» **Task material**:
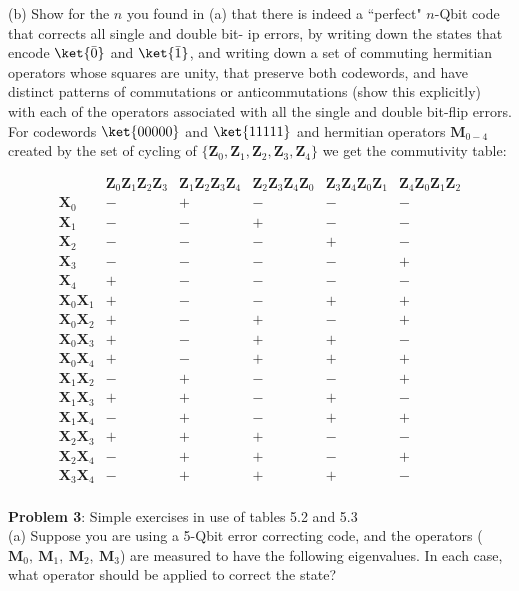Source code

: (b) Show for the $n$ you found in (a) that there is indeed a ``perfect" $n$-Qbit
code that
corrects all single and double bit-
ip errors, by writing down the states that encode $\ket{\bar{0}}$ and
$\ket{\bar{1}}$, and writing down a set of commuting hermitian operators whose squares
are unity, that
preserve both codewords, and have distinct patterns of commutations or
anticommutations
(show this explicitly) with each of the operators associated with all the
single and double
bit-flip errors.\\

For codewords $\ket{00000}$ and $\ket{11111}$ and hermitian operators
$\textbf{M}_{0-4}$ created by the set of cycling of
$\{\textbf{Z}_0,\textbf{Z}_1,\textbf{Z}_2,\textbf{Z}_3,\textbf{Z}_4\}$ we get
the commutivity table:

$$\begin{array}{cccccc}
 & \textbf{Z}_0\textbf{Z}_1\textbf{Z}_2\textbf{Z}_3 &
 \textbf{Z}_1\textbf{Z}_2\textbf{Z}_3\textbf{Z}_4 &
 \textbf{Z}_2\textbf{Z}_3\textbf{Z}_4\textbf{Z}_0 &
 \textbf{Z}_3\textbf{Z}_4\textbf{Z}_0\textbf{Z}_1 &
 \textbf{Z}_4\textbf{Z}_0\textbf{Z}_1\textbf{Z}_2\\
 \textbf{X}_0 & - & + & - & - & -\\
 \textbf{X}_1 & - & - & + & - & -\\
 \textbf{X}_2 & - & - & - & + & -\\
 \textbf{X}_3 & - & - & - & - & +\\
 \textbf{X}_4 & + & - & - & - & -\\
 \textbf{X}_0\textbf{X}_1 & + & - & - & + & +\\
 \textbf{X}_0\textbf{X}_2 & + & - & + & - & +\\
 \textbf{X}_0\textbf{X}_3 & + & - & + & + & -\\
 \textbf{X}_0\textbf{X}_4 & + & - & + & + & +\\
 \textbf{X}_1\textbf{X}_2 & - & + & - & - & +\\
 \textbf{X}_1\textbf{X}_3 & + & + & - & + & -\\
 \textbf{X}_1\textbf{X}_4 & - & + & - & + & +\\
 \textbf{X}_2\textbf{X}_3 & + & + & + & - & -\\
 \textbf{X}_2\textbf{X}_4 & - & + & + & - & +\\
 \textbf{X}_3\textbf{X}_4 & - & + & + & + & -\\
 \end{array}$$


 \textbf{Problem 3}: Simple exercises in use of tables 5.2 and 5.3\\
 (a) Suppose you are using a 5-Qbit error correcting code, and the
 operators ($\textbf{M}_0,~\textbf{M}_1,~\textbf{M}_2,~\textbf{M}_3$) are
 measured to have the following eigenvalues. In each case, what operator
 should be applied to correct the state?\\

» **Task item**:
Keep every word of the records and none of the pictures when you print them again.

» **Result for this exercise**:
Source code

: (b) Show for the $n$ you found in (a) that there is indeed a ``perfect" $n$-Qbit
code that
corrects all single and double bit-
ip errors, by writing down the states that encode $\ket{\bar{0}}$ and
$\ket{\bar{1}}$, and writing down a set of commuting hermitian operators whose squares
are unity, that
preserve both codewords, and have distinct patterns of commutations or
anticommutations
(show this explicitly) with each of the operators associated with all the
single and double
bit-flip errors.\\

For codewords $\ket{00000}$ and $\ket{11111}$ and hermitian operators
$\textbf{M}_{0-4}$ created by the set of cycling of
$\{\textbf{Z}_0,\textbf{Z}_1,\textbf{Z}_2,\textbf{Z}_3,\textbf{Z}_4\}$ we get
the commutivity table:

$$\begin{array}{cccccc}
 & \textbf{Z}_0\textbf{Z}_1\textbf{Z}_2\textbf{Z}_3 &
 \textbf{Z}_1\textbf{Z}_2\textbf{Z}_3\textbf{Z}_4 &
 \textbf{Z}_2\textbf{Z}_3\textbf{Z}_4\textbf{Z}_0 &
 \textbf{Z}_3\textbf{Z}_4\textbf{Z}_0\textbf{Z}_1 &
 \textbf{Z}_4\textbf{Z}_0\textbf{Z}_1\textbf{Z}_2\\
 \textbf{X}_0 & - & + & - & - & -\\
 \textbf{X}_1 & - & - & + & - & -\\
 \textbf{X}_2 & - & - & - & + & -\\
 \textbf{X}_3 & - & - & - & - & +\\
 \textbf{X}_4 & + & - & - & - & -\\
 \textbf{X}_0\textbf{X}_1 & + & - & - & + & +\\
 \textbf{X}_0\textbf{X}_2 & + & - & + & - & +\\
 \textbf{X}_0\textbf{X}_3 & + & - & + & + & -\\
 \textbf{X}_0\textbf{X}_4 & + & - & + & + & +\\
 \textbf{X}_1\textbf{X}_2 & - & + & - & - & +\\
 \textbf{X}_1\textbf{X}_3 & + & + & - & + & -\\
 \textbf{X}_1\textbf{X}_4 & - & + & - & + & +\\
 \textbf{X}_2\textbf{X}_3 & + & + & + & - & -\\
 \textbf{X}_2\textbf{X}_4 & - & + & + & - & +\\
 \textbf{X}_3\textbf{X}_4 & - & + & + & + & -\\
 \end{array}$$


 \textbf{Problem 3}: Simple exercises in use of tables 5.2 and 5.3\\
 (a) Suppose you are using a 5-Qbit error correcting code, and the
 operators ($\textbf{M}_0,~\textbf{M}_1,~\textbf{M}_2,~\textbf{M}_3$) are
 measured to have the following eigenvalues. In each case, what operator
 should be applied to correct the state?\\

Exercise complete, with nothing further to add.